My most vivid Steve Webb moment, was not listening to him utter his famous remark, that he didn’t mind people spending their pension pot on a Lamborghini. It was his cold condemnation of the Boots Pension Scheme for offering “sexy-cash” to its members, as an incentive to swap their defined benefits for a cash equivalent in a personal pension.
I wrote a blog about it at the time which you can still read here.
Steve Webb is a pensions legend, not least for his shameless re-writing of his own part in its history! I can forgive him that, he sees the greater good – or at least he is guided by a greater good – who thankfully has a sense of humour! So I come to praise Webb not to bury him!
Right now, Royal London are embarking on round 2 of their great IFA survey. You know it’s important because you get an email from Steve Webb himself.

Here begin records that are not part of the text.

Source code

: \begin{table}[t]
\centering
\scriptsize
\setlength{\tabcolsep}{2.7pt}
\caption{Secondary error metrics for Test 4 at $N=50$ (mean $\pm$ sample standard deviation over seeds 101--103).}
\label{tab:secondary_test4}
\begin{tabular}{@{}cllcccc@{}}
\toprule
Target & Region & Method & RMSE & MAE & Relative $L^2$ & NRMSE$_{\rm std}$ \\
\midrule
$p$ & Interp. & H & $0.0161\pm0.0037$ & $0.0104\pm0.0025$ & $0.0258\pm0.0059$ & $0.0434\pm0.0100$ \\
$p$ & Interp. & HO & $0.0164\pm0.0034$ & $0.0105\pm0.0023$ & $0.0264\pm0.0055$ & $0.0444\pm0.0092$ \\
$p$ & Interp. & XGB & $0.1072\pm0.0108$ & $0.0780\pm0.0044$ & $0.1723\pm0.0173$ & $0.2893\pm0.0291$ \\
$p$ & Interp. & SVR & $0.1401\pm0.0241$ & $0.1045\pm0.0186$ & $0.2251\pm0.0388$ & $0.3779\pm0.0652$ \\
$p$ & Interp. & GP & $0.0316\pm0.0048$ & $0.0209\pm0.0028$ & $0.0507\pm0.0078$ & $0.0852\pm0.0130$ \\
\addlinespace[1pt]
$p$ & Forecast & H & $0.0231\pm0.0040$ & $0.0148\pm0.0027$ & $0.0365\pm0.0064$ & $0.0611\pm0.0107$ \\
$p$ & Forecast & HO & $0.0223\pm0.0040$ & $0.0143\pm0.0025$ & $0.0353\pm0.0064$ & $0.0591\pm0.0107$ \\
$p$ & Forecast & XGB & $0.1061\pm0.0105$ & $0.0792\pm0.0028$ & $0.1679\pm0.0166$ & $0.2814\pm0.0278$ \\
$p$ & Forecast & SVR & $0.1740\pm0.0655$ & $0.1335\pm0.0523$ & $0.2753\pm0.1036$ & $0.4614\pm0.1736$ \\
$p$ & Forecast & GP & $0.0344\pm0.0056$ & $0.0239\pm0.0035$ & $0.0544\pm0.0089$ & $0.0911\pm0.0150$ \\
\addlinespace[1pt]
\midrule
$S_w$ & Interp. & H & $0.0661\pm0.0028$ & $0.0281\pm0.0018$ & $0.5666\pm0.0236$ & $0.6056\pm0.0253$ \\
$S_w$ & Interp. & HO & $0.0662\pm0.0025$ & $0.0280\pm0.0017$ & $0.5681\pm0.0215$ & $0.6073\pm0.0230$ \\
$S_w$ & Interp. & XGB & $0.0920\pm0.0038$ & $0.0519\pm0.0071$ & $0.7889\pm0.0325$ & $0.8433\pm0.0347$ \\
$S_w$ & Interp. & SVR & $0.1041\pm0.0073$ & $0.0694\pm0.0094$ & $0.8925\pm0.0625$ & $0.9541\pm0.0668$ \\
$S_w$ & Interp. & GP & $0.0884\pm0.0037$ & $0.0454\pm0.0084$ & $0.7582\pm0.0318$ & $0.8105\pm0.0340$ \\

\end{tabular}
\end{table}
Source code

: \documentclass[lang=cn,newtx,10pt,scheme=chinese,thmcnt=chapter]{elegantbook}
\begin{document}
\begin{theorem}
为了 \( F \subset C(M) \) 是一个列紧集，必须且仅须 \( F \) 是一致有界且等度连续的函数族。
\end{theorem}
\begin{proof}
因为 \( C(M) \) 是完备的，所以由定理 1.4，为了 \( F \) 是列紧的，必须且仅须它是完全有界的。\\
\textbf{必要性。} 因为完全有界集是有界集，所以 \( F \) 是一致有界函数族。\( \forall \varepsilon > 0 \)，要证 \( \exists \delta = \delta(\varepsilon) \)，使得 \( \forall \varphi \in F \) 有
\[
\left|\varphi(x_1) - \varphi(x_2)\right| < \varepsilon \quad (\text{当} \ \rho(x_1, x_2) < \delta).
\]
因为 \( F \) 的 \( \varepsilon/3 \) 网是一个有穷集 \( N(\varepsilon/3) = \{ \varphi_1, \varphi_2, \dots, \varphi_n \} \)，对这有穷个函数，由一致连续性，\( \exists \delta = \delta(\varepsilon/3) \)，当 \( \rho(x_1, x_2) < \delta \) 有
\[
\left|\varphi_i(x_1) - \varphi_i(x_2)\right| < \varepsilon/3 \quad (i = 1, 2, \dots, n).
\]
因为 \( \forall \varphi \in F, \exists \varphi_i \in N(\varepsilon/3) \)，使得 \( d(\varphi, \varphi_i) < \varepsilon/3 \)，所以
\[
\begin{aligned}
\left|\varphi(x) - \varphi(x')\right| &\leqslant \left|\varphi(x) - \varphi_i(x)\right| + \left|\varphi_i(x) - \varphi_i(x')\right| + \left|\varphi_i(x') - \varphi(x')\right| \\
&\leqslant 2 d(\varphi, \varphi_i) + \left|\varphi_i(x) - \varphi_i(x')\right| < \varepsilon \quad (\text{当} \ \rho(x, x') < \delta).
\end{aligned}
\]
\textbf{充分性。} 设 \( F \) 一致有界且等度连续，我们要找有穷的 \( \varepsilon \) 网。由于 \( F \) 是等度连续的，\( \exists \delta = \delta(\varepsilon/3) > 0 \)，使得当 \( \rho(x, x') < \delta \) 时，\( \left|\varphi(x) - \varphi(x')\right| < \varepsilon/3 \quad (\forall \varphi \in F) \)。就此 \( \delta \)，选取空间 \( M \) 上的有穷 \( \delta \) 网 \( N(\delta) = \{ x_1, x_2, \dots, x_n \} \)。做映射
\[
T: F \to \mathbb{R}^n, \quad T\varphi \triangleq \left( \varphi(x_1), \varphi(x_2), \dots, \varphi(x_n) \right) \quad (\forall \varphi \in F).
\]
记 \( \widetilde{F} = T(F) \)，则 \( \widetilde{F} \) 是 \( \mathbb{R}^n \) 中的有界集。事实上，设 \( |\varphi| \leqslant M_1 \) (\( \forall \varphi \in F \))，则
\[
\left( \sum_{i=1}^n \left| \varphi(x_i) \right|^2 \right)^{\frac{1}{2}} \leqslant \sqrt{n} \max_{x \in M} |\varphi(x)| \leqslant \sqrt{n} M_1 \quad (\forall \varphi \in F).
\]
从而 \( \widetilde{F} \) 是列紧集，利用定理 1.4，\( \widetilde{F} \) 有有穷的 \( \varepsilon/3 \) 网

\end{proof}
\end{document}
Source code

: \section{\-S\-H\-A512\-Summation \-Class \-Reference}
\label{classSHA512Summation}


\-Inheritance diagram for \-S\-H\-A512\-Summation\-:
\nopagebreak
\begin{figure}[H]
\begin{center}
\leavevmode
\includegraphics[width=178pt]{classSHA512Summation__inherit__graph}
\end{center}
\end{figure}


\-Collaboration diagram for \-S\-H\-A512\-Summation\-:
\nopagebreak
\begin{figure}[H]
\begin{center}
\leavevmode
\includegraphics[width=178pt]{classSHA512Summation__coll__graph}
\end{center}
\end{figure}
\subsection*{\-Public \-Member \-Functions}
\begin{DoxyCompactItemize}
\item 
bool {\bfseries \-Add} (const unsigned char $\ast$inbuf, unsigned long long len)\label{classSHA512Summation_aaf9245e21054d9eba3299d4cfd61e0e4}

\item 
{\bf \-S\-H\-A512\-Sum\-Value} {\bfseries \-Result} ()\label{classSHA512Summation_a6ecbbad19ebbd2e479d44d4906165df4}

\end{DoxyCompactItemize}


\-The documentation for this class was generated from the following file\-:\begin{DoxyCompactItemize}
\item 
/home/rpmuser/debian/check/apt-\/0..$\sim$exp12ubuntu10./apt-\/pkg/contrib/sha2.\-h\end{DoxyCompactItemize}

You can take the survey if you are an IFA (or even if- like me – if you are not but help with transfers). The link is here
Transfers are important to Steve Webb and Royal London because a good proportion of the £34.25bn the Office for National Statistics estimate was transferred out of DB schemes last year, ended up in Royal London policies. Not only was this sexy to the marketing department, it was risky to the risk managers.
The last time insurers had this kind of a windfall from DB was back in the late eighties and early nineties. It took a decade (and a few billion pounds in reparations) to clean up. The sex industry is like that.

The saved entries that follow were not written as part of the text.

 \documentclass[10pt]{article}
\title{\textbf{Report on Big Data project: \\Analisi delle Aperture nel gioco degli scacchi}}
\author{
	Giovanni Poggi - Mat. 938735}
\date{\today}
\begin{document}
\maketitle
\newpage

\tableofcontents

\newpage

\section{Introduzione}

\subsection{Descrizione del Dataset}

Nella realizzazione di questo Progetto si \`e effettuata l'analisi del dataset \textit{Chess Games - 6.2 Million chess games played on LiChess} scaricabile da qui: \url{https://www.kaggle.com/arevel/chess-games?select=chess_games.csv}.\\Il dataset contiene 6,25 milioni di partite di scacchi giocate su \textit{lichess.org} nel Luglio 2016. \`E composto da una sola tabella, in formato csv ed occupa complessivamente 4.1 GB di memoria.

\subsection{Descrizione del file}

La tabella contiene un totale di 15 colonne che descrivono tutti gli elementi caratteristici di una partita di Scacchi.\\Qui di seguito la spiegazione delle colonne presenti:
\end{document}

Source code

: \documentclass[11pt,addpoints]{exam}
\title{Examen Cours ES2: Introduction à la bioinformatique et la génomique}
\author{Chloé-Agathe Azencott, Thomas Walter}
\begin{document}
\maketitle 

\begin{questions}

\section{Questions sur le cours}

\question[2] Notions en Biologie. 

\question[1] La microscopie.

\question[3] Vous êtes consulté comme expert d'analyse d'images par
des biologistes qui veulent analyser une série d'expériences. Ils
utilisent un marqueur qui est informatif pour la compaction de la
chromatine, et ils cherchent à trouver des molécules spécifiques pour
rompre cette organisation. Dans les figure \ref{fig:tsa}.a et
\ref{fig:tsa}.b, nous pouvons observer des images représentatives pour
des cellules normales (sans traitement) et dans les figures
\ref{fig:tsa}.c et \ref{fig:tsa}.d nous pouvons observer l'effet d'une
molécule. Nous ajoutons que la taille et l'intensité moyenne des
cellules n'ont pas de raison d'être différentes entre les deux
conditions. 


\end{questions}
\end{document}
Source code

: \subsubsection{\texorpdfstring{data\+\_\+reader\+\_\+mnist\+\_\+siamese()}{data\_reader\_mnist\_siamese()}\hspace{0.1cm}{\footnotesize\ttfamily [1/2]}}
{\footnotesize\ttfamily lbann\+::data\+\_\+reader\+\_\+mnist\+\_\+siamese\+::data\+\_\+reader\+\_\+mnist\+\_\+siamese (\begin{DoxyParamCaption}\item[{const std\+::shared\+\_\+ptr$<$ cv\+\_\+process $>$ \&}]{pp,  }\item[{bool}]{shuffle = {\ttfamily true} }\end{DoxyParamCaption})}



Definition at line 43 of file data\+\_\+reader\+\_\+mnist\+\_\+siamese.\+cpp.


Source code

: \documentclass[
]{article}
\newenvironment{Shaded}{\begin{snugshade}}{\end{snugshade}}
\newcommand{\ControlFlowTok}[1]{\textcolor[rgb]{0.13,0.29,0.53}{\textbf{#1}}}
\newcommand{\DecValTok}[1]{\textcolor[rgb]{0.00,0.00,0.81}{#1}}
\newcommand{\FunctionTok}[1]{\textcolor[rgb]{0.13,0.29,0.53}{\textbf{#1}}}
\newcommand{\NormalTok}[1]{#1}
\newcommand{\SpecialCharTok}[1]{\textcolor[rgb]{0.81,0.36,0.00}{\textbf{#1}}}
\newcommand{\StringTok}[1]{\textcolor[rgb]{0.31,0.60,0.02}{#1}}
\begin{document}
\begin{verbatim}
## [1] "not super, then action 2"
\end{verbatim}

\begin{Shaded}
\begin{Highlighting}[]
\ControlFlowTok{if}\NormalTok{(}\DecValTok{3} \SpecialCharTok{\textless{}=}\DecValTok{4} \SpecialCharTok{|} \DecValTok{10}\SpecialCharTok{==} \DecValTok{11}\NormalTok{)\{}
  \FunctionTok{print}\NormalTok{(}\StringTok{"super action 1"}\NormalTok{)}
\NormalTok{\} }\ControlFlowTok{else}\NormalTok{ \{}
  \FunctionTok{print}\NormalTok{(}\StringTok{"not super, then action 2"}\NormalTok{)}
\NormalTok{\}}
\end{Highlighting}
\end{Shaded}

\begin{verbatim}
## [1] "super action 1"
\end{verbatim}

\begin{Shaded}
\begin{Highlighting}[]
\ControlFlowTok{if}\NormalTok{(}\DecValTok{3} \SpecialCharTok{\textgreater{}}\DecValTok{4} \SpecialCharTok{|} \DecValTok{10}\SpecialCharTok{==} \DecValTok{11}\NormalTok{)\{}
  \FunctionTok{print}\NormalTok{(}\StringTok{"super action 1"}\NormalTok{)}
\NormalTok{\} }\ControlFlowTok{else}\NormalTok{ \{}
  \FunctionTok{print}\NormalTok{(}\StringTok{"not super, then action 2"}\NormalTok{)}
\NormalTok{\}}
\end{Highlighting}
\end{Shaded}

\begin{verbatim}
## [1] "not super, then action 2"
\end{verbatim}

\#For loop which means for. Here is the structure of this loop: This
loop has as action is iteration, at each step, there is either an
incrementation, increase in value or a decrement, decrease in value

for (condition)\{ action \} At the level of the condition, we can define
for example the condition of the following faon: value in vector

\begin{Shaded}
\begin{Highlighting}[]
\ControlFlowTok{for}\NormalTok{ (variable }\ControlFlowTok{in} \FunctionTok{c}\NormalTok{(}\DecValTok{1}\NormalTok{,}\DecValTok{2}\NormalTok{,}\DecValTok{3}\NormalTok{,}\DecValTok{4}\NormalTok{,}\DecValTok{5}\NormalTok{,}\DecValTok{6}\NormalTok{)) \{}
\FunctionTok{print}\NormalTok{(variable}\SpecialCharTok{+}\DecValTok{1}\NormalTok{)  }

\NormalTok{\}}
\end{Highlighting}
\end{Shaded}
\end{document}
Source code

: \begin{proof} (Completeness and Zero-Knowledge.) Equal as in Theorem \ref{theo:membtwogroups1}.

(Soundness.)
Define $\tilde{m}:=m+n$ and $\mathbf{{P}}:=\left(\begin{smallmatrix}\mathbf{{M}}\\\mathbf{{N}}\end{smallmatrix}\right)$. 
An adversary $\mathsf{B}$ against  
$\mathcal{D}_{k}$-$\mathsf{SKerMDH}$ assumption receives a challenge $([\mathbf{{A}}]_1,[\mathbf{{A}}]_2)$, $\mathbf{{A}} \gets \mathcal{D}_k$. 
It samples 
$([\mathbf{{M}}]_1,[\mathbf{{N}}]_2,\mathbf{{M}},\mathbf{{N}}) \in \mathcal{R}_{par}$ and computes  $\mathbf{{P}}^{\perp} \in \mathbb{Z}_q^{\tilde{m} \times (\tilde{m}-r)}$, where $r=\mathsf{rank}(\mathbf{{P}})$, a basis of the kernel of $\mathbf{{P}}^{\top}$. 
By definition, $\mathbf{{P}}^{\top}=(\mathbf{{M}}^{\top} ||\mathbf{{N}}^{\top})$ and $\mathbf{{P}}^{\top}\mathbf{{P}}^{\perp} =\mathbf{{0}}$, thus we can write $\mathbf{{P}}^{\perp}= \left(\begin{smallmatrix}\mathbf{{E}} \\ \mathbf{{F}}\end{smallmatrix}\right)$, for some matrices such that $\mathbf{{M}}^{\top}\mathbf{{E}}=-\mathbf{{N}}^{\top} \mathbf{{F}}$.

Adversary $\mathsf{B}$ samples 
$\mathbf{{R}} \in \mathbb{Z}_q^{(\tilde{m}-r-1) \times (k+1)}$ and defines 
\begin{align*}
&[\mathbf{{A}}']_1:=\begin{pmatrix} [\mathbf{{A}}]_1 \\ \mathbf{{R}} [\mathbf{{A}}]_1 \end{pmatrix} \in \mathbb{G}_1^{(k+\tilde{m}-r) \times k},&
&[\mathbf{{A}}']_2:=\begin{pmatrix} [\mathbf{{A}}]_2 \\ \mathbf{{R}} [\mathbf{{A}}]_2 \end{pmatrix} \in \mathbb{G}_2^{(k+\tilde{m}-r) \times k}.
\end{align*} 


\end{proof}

Another thing that Steve Webb said
Steve Webb is very good at saying things. One of the things he said – before he lost his seat was this.
The best guarantee of a pension scheme keeping its promises is to make sure that the sponsoring employer prospers. This new objective for the Pensions Regulator will help ensure that trustees and employers have the flexibility to come up with plans which deal with pension scheme deficits and benefit both scheme members and firms.
He was talking about a third statutory objective that he had helped introduce which would
“ensure an employer’s need for sustainable growth is considered during scheme funding negotiations and is properly reflected in trustees’ dealings with the employer”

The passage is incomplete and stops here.